19 Meals Every Vegetarian Has Suffered Through

*grimace emoji*

1. The Portobello Mushroom

“I know, how about…a grilled rubber tire sandwich on the world’s hardest-to-chew bread?” —every menu creator

2. The $12 Restaurant Boca Burger

Could have made this at home for, like, 85 cents!!!! Fries, though.

3. The Three Butternut Squash Raviolis

OMG I’m still hungryyyyyyyy.

4. When You Order The Expensive Fish Dish Without The Fish And They Still Charge You The Original $32

My man, it was like…farro and some peas?

5. The “I Picked The Pepperonis Off For You” Pizza

The eighth circle of hell is just a glistening pool of fresh pepperoni residue.

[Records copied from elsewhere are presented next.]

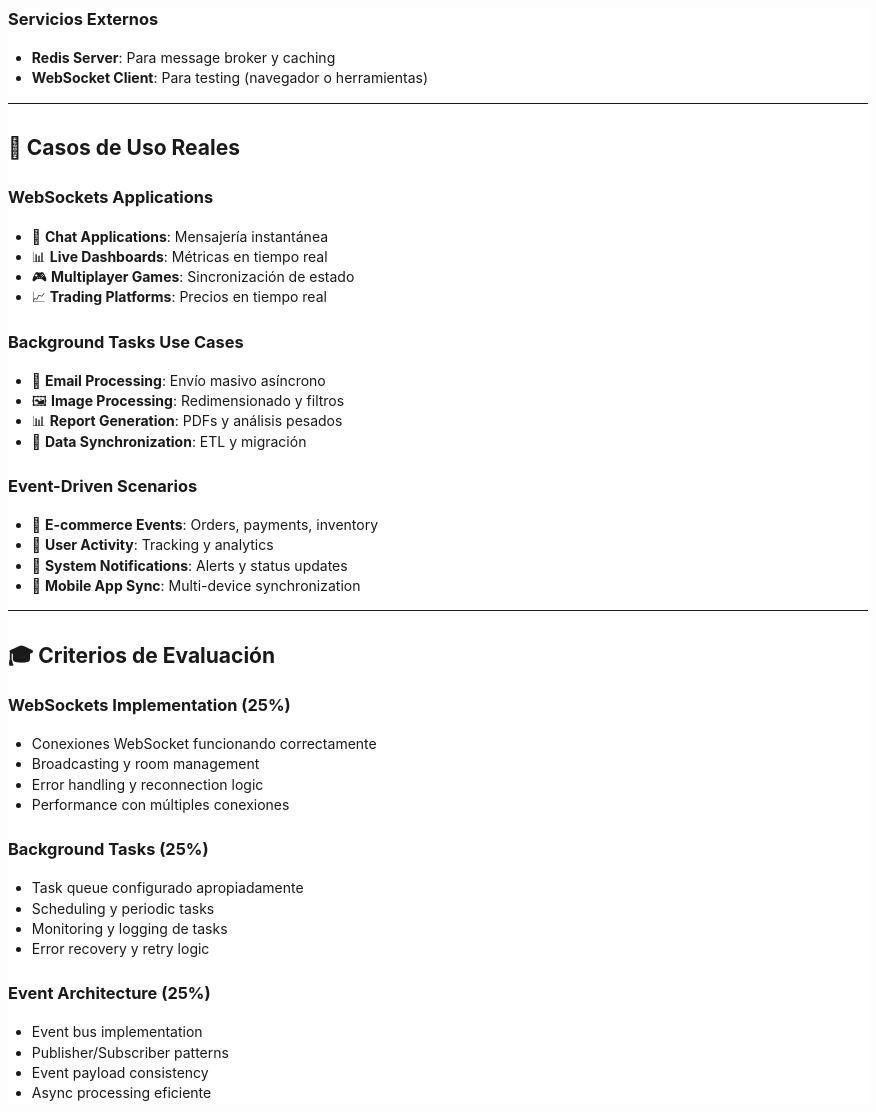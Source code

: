 ### **Servicios Externos**

- **Redis Server**: Para message broker y caching
- **WebSocket Client**: Para testing (navegador o herramientas)

---

## 🚀 Casos de Uso Reales

### **WebSockets Applications**

- 💬 **Chat Applications**: Mensajería instantánea
- 📊 **Live Dashboards**: Métricas en tiempo real
- 🎮 **Multiplayer Games**: Sincronización de estado
- 📈 **Trading Platforms**: Precios en tiempo real

### **Background Tasks Use Cases**

- 📧 **Email Processing**: Envío masivo asíncrono
- 🖼️ **Image Processing**: Redimensionado y filtros
- 📊 **Report Generation**: PDFs y análisis pesados
- 🔄 **Data Synchronization**: ETL y migración

### **Event-Driven Scenarios**

- 🛒 **E-commerce Events**: Orders, payments, inventory
- 👥 **User Activity**: Tracking y analytics
- 🔔 **System Notifications**: Alerts y status updates
- 📱 **Mobile App Sync**: Multi-device synchronization

---

## 🎓 **Criterios de Evaluación**

### **WebSockets Implementation (25%)**

- Conexiones WebSocket funcionando correctamente
- Broadcasting y room management
- Error handling y reconnection logic
- Performance con múltiples conexiones

### **Background Tasks (25%)**

- Task queue configurado apropiadamente
- Scheduling y periodic tasks
- Monitoring y logging de tasks
- Error recovery y retry logic

### **Event Architecture (25%)**

- Event bus implementation
- Publisher/Subscriber patterns
- Event payload consistency
- Async processing eficiente
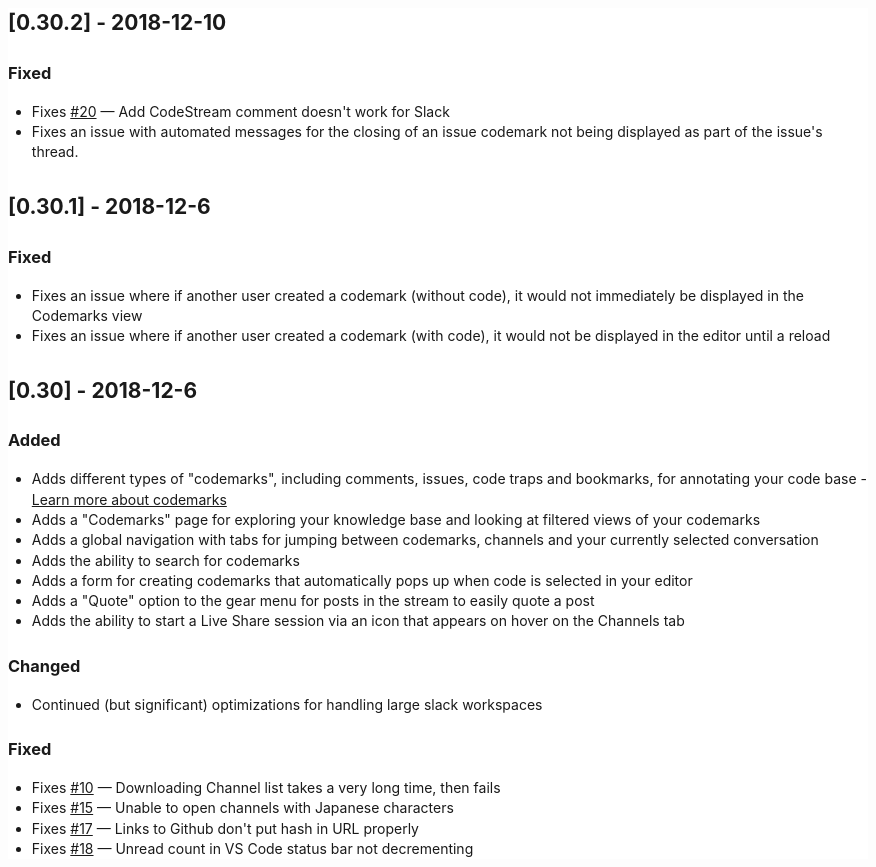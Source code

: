 ## [0.30.2] - 2018-12-10

### Fixed

- Fixes [#20](https://github.com/TeamCodeStream/CodeStream/issues/20) &mdash; Add CodeStream comment doesn't work for Slack
- Fixes an issue with automated messages for the closing of an issue codemark not being displayed as part of the issue's thread.

## [0.30.1] - 2018-12-6

### Fixed

- Fixes an issue where if another user created a codemark (without code), it would not immediately be displayed in the Codemarks view
- Fixes an issue where if another user created a codemark (with code), it would not be displayed in the editor until a reload

## [0.30] - 2018-12-6

### Added

- Adds different types of "codemarks", including comments, issues, code traps and bookmarks, for annotating your code base - [Learn more about codemarks](https://github.com/TeamCodeStream/CodeStream/wiki/Building-a-Knowledge-Base-with-Codemarks)
- Adds a "Codemarks" page for exploring your knowledge base and looking at filtered views of your codemarks
- Adds a global navigation with tabs for jumping between codemarks, channels and your currently selected conversation
- Adds the ability to search for codemarks
- Adds a form for creating codemarks that automatically pops up when code is selected in your editor
- Adds a "Quote" option to the gear menu for posts in the stream to easily quote a post
- Adds the ability to start a Live Share session via an icon that appears on hover on the Channels tab

### Changed

- Continued (but significant) optimizations for handling large slack workspaces

### Fixed

- Fixes [#10](https://github.com/TeamCodeStream/CodeStream/issues/10) &mdash; Downloading Channel list takes a very long time, then fails
- Fixes [#15](https://github.com/TeamCodeStream/CodeStream/issues/15) &mdash; Unable to open channels with Japanese characters
- Fixes [#17](https://github.com/TeamCodeStream/CodeStream/issues/17) &mdash; Links to Github don't put hash in URL properly
- Fixes [#18](https://github.com/TeamCodeStream/CodeStream/issues/18) &mdash; Unread count in VS Code status bar not decrementing
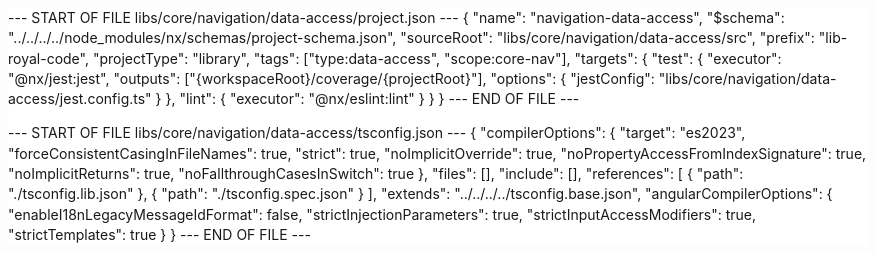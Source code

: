 --- START OF FILE libs/core/navigation/data-access/project.json ---
{
  "name": "navigation-data-access",
  "$schema": "../../../../node_modules/nx/schemas/project-schema.json",
  "sourceRoot": "libs/core/navigation/data-access/src",
  "prefix": "lib-royal-code",
  "projectType": "library",
  "tags": ["type:data-access", "scope:core-nav"],
  "targets": {
    "test": {
      "executor": "@nx/jest:jest",
      "outputs": ["{workspaceRoot}/coverage/{projectRoot}"],
      "options": {
        "jestConfig": "libs/core/navigation/data-access/jest.config.ts"
      }
    },
    "lint": {
      "executor": "@nx/eslint:lint"
    }
  }
}
--- END OF FILE ---

--- START OF FILE libs/core/navigation/data-access/tsconfig.json ---
{
  "compilerOptions": {
    "target": "es2023",
    "forceConsistentCasingInFileNames": true,
    "strict": true,
    "noImplicitOverride": true,
    "noPropertyAccessFromIndexSignature": true,
    "noImplicitReturns": true,
    "noFallthroughCasesInSwitch": true
  },
  "files": [],
  "include": [],
  "references": [
    {
      "path": "./tsconfig.lib.json"
    },
    {
      "path": "./tsconfig.spec.json"
    }
  ],
  "extends": "../../../../tsconfig.base.json",
  "angularCompilerOptions": {
    "enableI18nLegacyMessageIdFormat": false,
    "strictInjectionParameters": true,
    "strictInputAccessModifiers": true,
    "strictTemplates": true
  }
}
--- END OF FILE ---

6. The Quickly Improvised Wedding Entrée

If you’re moderately lucky: a creative arrangement of mashed potatoes and veggies. If you’re not: a whole head of cauliflower drizzled with orange cheese sauce.

7. The “Gotta Cobble Together Two Sides”

*prays for hefty portions*

8. The Fast Food Make-Do


9. The Veg Option That’s Way Richer And Probably Less Healthy Than The Meat Option

Pro: It tastes DELICIOUS. Con: You will feel your bowels exploding shortly after eating.

10. The “We Made You A Full Plate Of The Steamed Vegetable Side Dish” Steakhouse Entrée

At least it’s healthy. Right?

11. Attack Of The Starches

I ended up with a plate full of tasty carbs, but it was all I had, ya know? *wink*

12. The Dry Falafel

*chips a tooth*

13. The “Well, There’s Only One Token Vegetarian Entrée So I Guess I’m Getting That”

Spoiler alert: It’s mushroom risotto.

14. The “My Dinner Is Mostly Dessert”

Commonly spotted at: Every. Single. Potluck.

15. The Bread Basket

At every wedding: “Are you gonna eat your roll?”

16. The BBQ

Pretty much.

17. The Cucumber Roll

Me at dinner: “So glad they have a vegetarian sushi option!”

Me five minutes after dinner: “I am still so hungry because I basically ate just air.”

18. The “There Wasn’t Enough For Me To Eat, So I Got Drunk Really, REALLY Fast”

Halfway through wedding dinner: *slurs* “IS THAT THE CHA CHA SLIDE????”

19. And The Purse Banana.

When all else fails and you hit the bathroom with your emergency snack stash.